Nurse Practitioners are a type of Advanced Practice Registered Nurse who has either an MSN degree specialty or DNP under their belt. They are excessively in demand and can work absolutely anywhere, even on a traveling basis. As an FNP you will be working with everyone, from the young to old, and helping them both with simple diagnoses as well as in a preventative care capacity.
You will never be bored and will have important responsibilities. Between the freedom, the high pay, and of course the great variety of work available to you, there are so many great reasons to become a Family Nurse Practitioner.
1. FNPs are as Close to Being Doctors as Possible
FNPs perform many of the same diagnostic and assessment tasks that doctors do. In some states, this can even include prescribing medication on your own. You are in charge of a patient’s health, both in treatment and with regards to preventative measures.
2. FNPs Have the Greatest Control Over their Work/Life Balance
Of all nursing types, FNPs are expected to grow in demand the most. With this growth in demand, you will have a greater number of options in terms of your working environment. From hospitals to clinics, to even working as a traveling nurse, your options are wide open. You will be able to customize your career to suit how you want to live your life both at work and at home.
3. Pay for FNPs is High
Family Nurse Practitioners earn exceptionally healthy wages, with the median income for all FNPs being $94,474 per year. This is just the median, however, and the true range of wage for FNPs sits from $79,000 all the way up to $117,000 per year.
The good news is that the higher wages are not exclusive to positions in high-stress locations. Clinics, and even the Veterans Administration of the United States, all pay over $100,000 in wages as well.
What will determine your wage is your experience, the state, and the workplace, as well as your years working at that institution. Those who later further their knowledge with a DNP (the clinical equivalent of a PhD) will also be able to negotiate higher pay.
4. You May Be Able to Get Your Employer to Pay Your Tuition
FNPs are in demand, and if your employer wants a talented nurse whom they can trust filling the role, they may be inclined to pay for or at least sponsor a portion of your degree. In return, there will be contractual obligations. For example, you may need to continue to work for your employer for a certain number of years before you can move on. So long as you are happy with whatever arrangement you and your employer come up with this can be the ideal solution to get your FNP MSN and further your career without pushing yourself into debt.
5. You Can Work and Study at the Same Time
Regardless of whether you and your employer work out a deal, with the option of online learning your future is always accessible to you. Not only can you learn from one of the best schools in the world when completing your pick of online FNP programs, you can also spread out the cost of your education while continuing to work. It will take longer than if you took on your education in a full-time capacity, but by juggling your career and education you can make steady strides forward in all areas of your life.
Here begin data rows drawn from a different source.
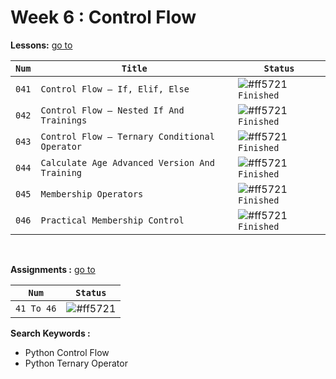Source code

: # Week 6 : Control Flow

**Lessons:** [go to](https://elzero.org/study/mastering-python-study-plan/)

| `Num` | `Title`                     | `Status`                                                                   |
| ----- | --------------------------- | -------------------------------------------------------------------------- |
| `041` | `Control Flow – If, Elif, Else`                      | ![#ff5721](https://via.placeholder.com/12/007500/000000?text=+) `Finished` |
| `042` | `Control Flow – Nested If And Trainings`             | ![#ff5721](https://via.placeholder.com/12/007500/000000?text=+) `Finished` |
| `043` | `Control Flow – Ternary Conditional Operator`        | ![#ff5721](https://via.placeholder.com/12/007500/000000?text=+) `Finished` |
| `044` | `Calculate Age Advanced Version And Training`        | ![#ff5721](https://via.placeholder.com/12/007500/000000?text=+) `Finished` |
| `045` | `Membership Operators`                               | ![#ff5721](https://via.placeholder.com/12/007500/000000?text=+) `Finished` |
| `046` | `Practical Membership Control`                       | ![#ff5721](https://via.placeholder.com/12/007500/000000?text=+) `Finished` |

<br>

**Assignments :** [go to](https://elzero.org/python-assignments-lesson-from-41-to-46/)

|`Num` |`Status` |
|--|--|
| `41 To 46` | ![#ff5721](https://via.placeholder.com/12/007500/000000?text=+) |`Finished` |


**Search Keywords :**

- Python Control Flow
- Python Ternary Operator
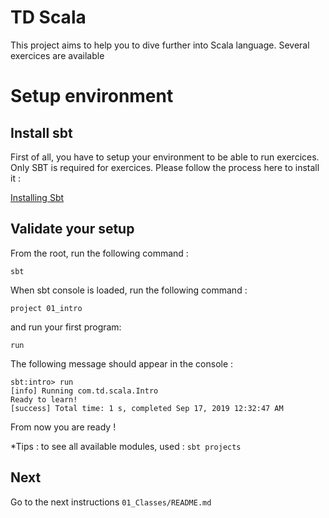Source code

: # TD Scala

This project aims to help you to dive further into Scala language. Several exercices are available

# Setup environment

## Install sbt
First of all, you have to setup your environment to be able to run exercices.
Only SBT is required for exercices. Please follow the process here to install it : 

[Installing Sbt](https://www.scala-sbt.org/1.x/docs/Setup.html)


## Validate your setup

From the root, run the following command : 

    sbt

When sbt console is loaded, run the following command : 

    project 01_intro

and run your first program: 

    run
    
The following message should appear in the console : 

    sbt:intro> run
    [info] Running com.td.scala.Intro
    Ready to learn!
    [success] Total time: 1 s, completed Sep 17, 2019 12:32:47 AM
    
From now you are ready !

*Tips : to see all available modules, used : `sbt projects` 

## Next
Go to the next instructions `01_Classes/README.md`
6. You Still Get to Work Directly with Your Patients
Some types of APRN remove you from the patient setting, as do many roles higher up in nursing. This is because instead of overseeing the treatment of just one patient, you oversee the treatment of all patients in your ward. You do this by creating and maintaining care standards and managing nurses.
If this doesn’t appeal to you, then not to worry. FNPs work directly with their patients and provide much of the same care that their doctor equivalents do.
7. You Can Make a Direct Impact
FNPs offer their communities a combined healing approach as well as a preventative care model. In short, you can help your community directly. FNPs regularly work with those from all age groups and ethnicities, making you the ideal carer for any community. Combined, every day will be unique and exciting, and you will see the direct impact of your work in the families who come to you.